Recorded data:
▼

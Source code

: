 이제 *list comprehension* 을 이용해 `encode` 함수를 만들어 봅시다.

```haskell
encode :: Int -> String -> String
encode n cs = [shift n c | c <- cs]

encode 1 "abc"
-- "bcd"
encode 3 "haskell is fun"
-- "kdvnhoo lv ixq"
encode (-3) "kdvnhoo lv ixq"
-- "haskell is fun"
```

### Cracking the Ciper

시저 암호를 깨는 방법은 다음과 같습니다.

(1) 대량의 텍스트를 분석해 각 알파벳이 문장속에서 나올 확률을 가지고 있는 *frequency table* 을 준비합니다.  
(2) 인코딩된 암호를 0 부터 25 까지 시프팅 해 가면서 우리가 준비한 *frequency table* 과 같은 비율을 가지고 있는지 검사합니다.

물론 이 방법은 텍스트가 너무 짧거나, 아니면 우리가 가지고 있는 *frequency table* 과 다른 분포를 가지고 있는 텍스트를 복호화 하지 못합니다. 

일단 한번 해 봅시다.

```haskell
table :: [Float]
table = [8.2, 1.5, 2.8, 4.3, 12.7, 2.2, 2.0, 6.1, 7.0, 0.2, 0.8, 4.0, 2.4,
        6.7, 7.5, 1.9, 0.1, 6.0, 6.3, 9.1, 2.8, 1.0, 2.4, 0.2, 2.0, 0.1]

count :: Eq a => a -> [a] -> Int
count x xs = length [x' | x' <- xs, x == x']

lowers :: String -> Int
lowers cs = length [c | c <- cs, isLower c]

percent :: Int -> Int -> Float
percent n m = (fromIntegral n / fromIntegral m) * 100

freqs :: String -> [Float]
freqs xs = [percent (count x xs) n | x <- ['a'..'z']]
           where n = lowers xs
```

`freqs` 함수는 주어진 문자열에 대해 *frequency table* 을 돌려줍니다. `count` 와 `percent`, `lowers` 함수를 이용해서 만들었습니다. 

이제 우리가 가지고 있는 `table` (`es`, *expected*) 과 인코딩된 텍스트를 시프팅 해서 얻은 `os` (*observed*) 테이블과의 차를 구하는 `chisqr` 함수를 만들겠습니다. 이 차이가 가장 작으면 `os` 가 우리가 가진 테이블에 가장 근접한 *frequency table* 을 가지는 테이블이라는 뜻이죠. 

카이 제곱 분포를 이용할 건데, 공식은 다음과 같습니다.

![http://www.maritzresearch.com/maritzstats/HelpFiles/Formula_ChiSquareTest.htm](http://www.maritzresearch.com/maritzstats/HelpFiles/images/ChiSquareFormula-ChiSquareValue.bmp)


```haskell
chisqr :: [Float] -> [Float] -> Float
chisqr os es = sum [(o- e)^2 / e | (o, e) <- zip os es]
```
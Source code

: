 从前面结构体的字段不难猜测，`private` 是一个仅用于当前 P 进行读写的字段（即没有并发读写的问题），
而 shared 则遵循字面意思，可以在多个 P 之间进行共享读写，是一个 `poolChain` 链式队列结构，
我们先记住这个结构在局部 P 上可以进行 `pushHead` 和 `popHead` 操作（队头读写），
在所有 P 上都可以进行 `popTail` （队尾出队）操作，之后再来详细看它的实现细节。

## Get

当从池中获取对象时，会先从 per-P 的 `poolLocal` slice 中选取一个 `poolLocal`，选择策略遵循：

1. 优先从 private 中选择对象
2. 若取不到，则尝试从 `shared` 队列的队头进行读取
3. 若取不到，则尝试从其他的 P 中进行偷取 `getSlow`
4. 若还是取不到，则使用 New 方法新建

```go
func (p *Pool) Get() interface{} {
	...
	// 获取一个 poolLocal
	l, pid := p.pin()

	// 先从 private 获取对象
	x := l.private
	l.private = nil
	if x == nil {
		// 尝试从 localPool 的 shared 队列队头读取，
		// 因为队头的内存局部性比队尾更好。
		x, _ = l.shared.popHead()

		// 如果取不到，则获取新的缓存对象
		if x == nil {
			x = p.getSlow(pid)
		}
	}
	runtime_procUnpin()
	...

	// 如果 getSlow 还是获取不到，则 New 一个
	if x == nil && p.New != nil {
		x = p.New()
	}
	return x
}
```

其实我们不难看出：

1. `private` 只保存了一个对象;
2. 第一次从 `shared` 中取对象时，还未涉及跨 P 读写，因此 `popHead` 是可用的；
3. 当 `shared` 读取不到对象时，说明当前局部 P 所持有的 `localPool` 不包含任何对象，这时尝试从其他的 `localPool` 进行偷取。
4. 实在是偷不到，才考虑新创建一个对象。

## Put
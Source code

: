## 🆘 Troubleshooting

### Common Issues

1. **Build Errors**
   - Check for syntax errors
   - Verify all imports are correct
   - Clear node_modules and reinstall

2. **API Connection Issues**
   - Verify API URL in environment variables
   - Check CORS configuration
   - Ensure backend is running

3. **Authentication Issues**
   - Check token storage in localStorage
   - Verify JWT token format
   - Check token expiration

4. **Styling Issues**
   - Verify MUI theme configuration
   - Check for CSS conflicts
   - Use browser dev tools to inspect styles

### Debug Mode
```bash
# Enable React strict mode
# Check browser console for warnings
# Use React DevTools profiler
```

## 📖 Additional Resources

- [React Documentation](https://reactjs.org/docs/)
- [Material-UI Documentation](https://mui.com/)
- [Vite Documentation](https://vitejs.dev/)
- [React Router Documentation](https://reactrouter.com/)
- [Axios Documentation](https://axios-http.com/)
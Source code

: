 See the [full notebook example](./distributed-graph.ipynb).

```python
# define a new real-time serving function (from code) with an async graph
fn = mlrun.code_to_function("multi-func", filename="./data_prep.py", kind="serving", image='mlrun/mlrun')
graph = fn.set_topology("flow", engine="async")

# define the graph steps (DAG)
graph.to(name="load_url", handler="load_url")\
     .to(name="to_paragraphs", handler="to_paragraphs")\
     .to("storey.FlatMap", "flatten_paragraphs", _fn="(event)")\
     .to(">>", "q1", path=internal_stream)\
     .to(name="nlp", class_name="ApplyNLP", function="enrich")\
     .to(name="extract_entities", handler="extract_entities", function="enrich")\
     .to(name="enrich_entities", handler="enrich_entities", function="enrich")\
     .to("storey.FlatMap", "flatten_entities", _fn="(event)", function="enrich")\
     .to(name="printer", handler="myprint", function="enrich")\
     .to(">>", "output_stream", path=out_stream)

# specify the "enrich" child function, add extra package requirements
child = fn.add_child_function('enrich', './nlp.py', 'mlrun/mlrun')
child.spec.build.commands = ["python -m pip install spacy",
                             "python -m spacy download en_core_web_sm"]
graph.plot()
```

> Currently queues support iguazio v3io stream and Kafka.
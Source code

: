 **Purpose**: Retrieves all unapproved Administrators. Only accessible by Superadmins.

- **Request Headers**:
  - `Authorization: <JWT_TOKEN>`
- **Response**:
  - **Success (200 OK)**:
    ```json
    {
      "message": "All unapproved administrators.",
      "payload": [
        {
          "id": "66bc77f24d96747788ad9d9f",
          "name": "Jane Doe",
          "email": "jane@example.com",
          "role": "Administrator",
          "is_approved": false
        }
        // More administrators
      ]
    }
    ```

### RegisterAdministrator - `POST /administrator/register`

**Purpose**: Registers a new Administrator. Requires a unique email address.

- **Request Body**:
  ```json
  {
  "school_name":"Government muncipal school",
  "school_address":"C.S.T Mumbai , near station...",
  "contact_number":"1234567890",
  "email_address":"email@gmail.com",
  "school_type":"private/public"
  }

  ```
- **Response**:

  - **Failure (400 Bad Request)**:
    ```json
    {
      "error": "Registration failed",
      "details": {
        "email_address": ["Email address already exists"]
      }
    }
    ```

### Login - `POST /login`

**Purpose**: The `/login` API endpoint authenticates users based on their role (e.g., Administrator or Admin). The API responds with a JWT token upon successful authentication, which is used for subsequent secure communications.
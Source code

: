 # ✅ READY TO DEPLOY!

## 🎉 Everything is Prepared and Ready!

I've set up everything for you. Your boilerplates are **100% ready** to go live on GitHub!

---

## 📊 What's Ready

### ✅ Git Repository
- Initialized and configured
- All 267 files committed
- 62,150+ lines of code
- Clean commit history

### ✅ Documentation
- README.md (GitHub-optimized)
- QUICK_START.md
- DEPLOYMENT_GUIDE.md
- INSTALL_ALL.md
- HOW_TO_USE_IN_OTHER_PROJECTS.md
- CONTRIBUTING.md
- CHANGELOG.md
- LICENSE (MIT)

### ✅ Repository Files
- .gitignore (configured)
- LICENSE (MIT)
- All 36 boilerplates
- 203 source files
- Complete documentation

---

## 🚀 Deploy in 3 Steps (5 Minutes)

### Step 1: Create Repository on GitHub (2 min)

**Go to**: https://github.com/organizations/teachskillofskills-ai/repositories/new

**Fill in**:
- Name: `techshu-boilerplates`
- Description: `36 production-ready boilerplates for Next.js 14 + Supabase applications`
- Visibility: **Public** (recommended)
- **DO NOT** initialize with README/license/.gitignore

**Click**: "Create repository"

▲

**About this exercise:** Within the records above, how many lines include the word "String"? State the number by itself.

**Answer to the problem:** 3